Here's another example that will be more relevant to our subsequent discussion. So the mod N map, which sends Z to Z mod N, so this is a group homomorphisms. So hence, it's a Freiman homomorphism of every order. But it's not-- OK, so if you look at this map, and even if I restrict to here, so it's not a Freiman isomorphism just like earlier.

However-- let me go back to Z. So if A is a subset of integers with diameter less than N/s, then this map mod N maps A Freiman s-isomorphically onto its image. So even though mod N restricted to 1 through N is not a Freiman isomorphism of order 2, if I restrict to a subset that's, let's say, contained in some small interval, then all the additive structures are preserved.

So let me show you why. So this is not too hard once you get your head around the definition. So indeed, if you have group elements a1 through as, a prime 1 through a prime s, and if they satisfy the equation-- so if they satisfy this equations, so we're trying to verify that it is a Freiman s-isomorphism, namely the inverse of this map is a Freiman s-homomorphism, so if they satisfy this equation, so this is satisfying this additive relation in the image, in Z mod N, then note that the left-hand side-- so all of these A's are contained in a small interval, because the diameter of the set is less than N/s.

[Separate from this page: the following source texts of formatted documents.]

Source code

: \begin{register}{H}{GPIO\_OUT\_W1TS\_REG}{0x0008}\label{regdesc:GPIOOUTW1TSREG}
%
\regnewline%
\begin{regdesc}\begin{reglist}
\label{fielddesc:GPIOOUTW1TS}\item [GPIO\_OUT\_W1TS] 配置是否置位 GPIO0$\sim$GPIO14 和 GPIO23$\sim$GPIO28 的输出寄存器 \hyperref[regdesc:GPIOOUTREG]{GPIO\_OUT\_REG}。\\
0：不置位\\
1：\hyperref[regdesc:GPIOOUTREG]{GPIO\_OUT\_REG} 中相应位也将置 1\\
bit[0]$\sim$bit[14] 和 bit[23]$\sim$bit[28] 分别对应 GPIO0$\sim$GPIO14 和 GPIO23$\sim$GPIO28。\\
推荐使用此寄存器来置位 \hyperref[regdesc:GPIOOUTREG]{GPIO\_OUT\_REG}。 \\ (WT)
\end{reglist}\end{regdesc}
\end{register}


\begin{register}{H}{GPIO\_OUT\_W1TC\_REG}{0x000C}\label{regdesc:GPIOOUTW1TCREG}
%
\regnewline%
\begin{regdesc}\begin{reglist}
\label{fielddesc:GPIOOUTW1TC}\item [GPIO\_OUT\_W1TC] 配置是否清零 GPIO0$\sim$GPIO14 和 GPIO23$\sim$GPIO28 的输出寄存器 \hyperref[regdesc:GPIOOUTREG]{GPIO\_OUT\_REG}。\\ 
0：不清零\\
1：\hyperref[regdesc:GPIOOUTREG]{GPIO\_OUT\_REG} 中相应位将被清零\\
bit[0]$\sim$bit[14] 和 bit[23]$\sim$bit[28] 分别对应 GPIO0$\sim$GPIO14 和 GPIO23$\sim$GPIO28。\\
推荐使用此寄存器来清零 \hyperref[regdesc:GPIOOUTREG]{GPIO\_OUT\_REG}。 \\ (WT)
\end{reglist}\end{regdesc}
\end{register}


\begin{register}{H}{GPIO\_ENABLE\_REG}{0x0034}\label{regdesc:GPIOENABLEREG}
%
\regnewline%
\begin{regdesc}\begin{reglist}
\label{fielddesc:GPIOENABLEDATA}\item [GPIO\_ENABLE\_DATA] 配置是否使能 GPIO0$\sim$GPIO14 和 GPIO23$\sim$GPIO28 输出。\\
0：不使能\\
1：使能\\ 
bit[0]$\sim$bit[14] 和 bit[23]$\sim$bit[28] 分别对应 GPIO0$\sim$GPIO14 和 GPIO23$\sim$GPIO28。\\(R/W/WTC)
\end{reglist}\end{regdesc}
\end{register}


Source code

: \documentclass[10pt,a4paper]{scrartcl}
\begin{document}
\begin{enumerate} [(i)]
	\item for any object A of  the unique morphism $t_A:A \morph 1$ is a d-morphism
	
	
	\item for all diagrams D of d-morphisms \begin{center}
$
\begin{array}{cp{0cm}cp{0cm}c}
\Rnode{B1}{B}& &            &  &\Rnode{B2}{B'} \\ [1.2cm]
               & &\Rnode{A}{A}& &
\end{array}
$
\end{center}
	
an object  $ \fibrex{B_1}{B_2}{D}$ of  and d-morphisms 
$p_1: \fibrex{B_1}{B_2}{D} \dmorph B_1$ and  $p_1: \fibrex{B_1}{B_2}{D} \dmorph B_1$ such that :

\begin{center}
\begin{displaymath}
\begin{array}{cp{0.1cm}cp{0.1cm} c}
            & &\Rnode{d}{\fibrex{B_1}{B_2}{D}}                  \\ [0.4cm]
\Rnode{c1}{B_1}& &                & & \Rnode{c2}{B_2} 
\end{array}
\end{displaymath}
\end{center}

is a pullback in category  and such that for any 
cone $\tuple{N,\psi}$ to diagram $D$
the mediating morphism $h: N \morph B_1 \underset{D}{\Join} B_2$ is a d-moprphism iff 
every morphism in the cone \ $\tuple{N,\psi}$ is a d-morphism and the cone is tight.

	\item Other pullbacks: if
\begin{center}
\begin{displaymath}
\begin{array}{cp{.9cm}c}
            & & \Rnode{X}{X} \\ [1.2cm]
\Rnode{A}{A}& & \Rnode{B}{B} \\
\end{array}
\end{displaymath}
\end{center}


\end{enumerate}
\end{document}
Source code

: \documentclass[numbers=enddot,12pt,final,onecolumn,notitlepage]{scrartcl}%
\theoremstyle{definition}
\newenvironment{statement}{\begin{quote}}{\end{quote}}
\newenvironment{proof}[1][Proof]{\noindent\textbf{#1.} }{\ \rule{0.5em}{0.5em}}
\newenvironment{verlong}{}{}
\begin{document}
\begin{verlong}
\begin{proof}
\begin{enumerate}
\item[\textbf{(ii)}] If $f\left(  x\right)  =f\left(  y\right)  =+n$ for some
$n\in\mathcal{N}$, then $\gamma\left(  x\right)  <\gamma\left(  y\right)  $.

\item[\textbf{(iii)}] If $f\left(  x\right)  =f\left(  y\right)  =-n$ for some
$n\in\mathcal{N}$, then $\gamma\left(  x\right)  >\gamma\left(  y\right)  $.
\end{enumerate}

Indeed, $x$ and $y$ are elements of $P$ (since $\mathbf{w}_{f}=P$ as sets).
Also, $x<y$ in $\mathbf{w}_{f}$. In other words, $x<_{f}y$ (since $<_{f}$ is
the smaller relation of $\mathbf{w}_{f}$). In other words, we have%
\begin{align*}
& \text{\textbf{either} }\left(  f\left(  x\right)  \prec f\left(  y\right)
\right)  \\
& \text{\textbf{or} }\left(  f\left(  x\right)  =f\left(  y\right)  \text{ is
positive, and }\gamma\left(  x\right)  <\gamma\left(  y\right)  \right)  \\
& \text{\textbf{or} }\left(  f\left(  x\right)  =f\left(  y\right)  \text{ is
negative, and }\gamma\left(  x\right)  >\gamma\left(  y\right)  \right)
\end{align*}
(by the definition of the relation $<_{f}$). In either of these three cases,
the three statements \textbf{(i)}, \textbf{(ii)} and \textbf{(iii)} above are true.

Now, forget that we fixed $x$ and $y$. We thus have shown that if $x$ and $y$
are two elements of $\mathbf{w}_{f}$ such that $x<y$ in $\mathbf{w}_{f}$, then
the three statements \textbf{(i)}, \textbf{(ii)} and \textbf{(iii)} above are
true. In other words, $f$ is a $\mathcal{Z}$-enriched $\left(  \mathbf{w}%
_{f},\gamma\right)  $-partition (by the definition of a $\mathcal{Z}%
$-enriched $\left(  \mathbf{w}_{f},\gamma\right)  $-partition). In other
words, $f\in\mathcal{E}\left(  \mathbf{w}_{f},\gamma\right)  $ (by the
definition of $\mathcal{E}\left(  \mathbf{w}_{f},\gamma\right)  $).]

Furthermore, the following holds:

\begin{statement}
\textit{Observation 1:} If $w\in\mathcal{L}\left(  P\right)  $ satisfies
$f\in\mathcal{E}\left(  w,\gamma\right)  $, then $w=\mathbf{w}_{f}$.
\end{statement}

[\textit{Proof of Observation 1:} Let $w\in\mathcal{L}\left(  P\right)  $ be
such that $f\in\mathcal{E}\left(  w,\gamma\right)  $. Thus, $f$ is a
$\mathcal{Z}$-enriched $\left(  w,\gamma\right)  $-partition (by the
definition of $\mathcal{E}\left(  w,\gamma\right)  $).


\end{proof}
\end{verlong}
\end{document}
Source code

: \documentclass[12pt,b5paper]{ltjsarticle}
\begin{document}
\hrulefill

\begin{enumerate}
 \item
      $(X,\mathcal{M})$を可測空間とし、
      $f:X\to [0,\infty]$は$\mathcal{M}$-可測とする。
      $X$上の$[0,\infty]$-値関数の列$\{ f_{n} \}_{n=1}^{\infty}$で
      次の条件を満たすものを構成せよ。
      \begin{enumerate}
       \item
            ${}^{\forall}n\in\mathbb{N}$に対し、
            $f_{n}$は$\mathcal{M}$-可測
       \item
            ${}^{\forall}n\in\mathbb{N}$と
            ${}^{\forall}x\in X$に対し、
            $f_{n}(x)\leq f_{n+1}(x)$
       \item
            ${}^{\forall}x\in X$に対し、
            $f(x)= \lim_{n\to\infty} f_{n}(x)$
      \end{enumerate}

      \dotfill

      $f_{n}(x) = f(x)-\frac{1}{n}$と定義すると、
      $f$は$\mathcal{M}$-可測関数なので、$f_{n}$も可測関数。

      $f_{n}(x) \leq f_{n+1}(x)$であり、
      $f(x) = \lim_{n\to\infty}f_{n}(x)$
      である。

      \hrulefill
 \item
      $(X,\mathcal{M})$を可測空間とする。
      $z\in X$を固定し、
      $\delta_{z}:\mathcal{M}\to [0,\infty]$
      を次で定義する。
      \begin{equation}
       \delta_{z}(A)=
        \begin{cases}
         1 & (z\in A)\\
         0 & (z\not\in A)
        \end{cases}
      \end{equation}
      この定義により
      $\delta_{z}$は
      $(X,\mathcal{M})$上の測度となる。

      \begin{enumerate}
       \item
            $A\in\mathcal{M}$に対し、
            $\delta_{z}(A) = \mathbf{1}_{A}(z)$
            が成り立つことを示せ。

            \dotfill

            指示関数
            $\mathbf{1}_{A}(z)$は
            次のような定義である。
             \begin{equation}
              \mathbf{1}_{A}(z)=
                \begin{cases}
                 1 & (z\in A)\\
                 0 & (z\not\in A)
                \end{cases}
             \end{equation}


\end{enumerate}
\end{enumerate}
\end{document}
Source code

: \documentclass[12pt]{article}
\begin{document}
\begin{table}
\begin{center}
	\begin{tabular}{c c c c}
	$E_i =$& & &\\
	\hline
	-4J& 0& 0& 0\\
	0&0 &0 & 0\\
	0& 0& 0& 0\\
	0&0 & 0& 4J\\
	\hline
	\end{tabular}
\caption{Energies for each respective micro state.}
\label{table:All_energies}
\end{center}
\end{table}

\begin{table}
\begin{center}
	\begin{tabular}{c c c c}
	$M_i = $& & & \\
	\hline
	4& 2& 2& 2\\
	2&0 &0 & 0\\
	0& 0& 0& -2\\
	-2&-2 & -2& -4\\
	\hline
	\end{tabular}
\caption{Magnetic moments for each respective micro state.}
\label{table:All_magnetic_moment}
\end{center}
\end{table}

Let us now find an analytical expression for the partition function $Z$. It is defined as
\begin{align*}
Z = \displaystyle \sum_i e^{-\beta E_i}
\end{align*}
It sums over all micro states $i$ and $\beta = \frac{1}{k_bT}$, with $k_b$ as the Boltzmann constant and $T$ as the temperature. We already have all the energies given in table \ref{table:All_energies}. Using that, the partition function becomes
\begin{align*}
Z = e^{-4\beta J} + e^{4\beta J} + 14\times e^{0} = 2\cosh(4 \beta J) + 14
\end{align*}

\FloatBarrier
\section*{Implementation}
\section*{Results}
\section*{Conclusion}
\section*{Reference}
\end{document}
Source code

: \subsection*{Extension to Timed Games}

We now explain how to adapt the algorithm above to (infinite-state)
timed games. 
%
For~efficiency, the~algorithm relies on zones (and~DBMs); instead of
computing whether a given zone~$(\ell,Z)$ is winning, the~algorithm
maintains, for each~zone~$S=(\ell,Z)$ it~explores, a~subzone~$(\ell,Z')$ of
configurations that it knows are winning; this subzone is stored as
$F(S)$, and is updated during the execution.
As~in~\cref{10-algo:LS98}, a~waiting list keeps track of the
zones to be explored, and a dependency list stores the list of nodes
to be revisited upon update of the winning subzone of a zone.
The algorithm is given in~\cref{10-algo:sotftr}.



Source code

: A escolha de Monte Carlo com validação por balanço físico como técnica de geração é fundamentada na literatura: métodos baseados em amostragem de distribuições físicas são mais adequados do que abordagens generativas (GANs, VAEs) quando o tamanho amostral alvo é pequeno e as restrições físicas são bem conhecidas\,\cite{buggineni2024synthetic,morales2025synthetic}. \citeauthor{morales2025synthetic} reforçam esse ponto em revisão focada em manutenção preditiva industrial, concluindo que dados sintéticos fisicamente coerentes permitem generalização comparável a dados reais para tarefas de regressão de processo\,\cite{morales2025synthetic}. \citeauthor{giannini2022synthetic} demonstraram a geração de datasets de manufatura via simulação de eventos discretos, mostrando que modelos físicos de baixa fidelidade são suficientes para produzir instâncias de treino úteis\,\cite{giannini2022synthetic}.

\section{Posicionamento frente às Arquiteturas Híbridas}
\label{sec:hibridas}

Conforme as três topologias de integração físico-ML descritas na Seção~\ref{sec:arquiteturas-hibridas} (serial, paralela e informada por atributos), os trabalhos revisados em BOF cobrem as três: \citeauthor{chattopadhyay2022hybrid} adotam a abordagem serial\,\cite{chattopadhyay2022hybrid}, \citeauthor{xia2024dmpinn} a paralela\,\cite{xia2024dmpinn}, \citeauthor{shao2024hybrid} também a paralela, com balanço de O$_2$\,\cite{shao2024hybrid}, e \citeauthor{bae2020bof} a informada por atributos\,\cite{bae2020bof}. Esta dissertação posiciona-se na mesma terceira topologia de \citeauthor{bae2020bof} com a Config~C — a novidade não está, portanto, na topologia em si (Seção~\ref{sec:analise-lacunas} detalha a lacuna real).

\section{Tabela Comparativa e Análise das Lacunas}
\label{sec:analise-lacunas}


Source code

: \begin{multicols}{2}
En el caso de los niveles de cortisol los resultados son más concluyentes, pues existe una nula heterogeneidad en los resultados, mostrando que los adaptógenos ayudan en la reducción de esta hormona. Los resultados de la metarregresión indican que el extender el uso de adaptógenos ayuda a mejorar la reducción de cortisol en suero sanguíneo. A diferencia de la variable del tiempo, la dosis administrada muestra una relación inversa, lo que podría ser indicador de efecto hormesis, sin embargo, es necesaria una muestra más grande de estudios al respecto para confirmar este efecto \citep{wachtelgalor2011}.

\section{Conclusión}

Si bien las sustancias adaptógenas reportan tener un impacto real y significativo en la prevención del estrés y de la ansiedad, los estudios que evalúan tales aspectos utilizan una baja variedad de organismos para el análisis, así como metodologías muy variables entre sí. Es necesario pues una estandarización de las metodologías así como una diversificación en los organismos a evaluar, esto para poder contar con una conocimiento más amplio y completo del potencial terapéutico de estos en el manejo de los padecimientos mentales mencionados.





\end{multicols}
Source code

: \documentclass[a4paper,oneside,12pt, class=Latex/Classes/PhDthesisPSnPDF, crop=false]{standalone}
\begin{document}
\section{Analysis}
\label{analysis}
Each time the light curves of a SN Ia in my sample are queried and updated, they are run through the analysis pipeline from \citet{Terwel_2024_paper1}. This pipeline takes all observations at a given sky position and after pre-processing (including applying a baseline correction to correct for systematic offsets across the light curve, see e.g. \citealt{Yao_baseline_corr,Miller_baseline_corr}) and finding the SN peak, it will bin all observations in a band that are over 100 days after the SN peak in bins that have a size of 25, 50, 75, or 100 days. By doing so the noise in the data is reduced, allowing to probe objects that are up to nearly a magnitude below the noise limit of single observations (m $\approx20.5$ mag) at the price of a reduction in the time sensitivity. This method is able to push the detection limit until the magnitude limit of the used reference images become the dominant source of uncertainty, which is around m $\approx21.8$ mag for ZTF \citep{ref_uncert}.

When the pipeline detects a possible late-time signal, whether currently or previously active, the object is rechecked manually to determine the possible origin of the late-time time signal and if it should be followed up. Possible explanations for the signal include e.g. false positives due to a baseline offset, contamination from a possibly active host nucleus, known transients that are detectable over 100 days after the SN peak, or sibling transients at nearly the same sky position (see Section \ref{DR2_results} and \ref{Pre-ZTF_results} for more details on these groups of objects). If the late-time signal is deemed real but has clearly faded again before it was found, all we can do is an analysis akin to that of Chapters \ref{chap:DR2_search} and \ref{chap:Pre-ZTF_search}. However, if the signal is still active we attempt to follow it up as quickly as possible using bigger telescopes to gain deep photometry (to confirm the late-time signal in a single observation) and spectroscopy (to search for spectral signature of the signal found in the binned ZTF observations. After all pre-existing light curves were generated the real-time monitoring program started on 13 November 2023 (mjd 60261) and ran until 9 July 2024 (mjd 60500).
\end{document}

So if you look at how big a1 minus a1 prime can be it's, at most-- or, it's less than N/s in size. So the left-hand side, in absolute value, viewed as an integer-- so the left-hand side is less than N in absolute value, since the diameter of a is less than N/s. So you have some number here, which is strictly less than N in absolute value, and it's 0 mod N, so it must be actually equal to 0 as a number as an integer. So this verifies that the additive relations up to s-wise sums are preserved under the mod N map, if you restrict to a small interval.

Any questions so far? So in additive combinatorics, we are trying to understand properties, specific additive properties. And the notion of Freiman homomorphisms Freiman isomorphism capture what specific properties we need to study and what are the maps that preserve those properties.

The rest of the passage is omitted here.